:: What you will do ::
Go through the data and copy each line that holds "study".

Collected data
○ ○ ○ ○ ○ ○ ○
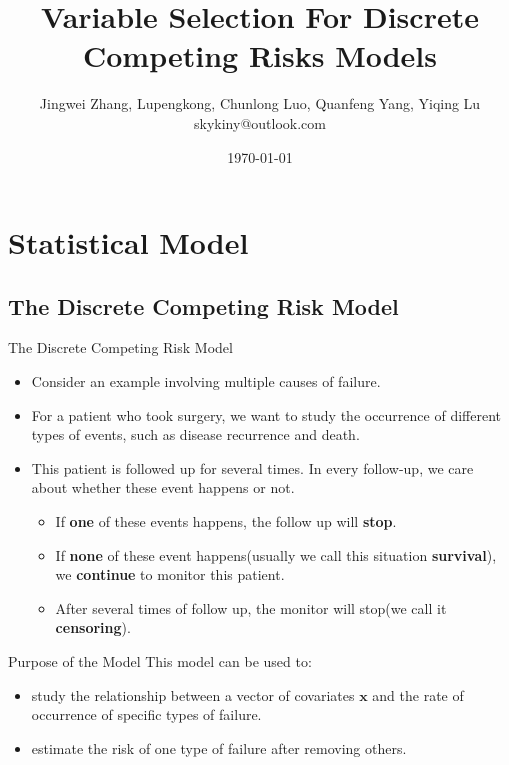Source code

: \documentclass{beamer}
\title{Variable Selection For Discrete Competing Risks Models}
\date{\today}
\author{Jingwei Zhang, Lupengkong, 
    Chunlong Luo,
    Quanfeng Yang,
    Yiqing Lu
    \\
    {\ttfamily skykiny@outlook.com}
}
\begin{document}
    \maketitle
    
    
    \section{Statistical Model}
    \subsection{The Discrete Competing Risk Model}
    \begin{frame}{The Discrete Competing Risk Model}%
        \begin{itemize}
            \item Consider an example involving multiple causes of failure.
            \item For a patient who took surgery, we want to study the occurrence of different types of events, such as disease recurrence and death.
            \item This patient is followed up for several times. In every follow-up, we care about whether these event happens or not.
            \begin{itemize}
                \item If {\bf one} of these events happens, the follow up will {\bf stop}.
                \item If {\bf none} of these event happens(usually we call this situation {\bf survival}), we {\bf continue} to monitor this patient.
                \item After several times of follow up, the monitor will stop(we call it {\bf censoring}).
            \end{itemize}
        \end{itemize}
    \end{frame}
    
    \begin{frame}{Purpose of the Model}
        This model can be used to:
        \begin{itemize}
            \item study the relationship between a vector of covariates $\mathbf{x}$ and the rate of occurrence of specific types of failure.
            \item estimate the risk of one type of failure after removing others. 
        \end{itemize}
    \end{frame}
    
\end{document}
○ ○ ○ ○ ○ ○ ○
:: Answer area ::
            \item For a patient who took surgery, we want to study the occurrence of different types of events, such as disease recurrence and death.
            \item study the relationship between a vector of covariates $\mathbf{x}$ and the rate of occurrence of specific types of failure.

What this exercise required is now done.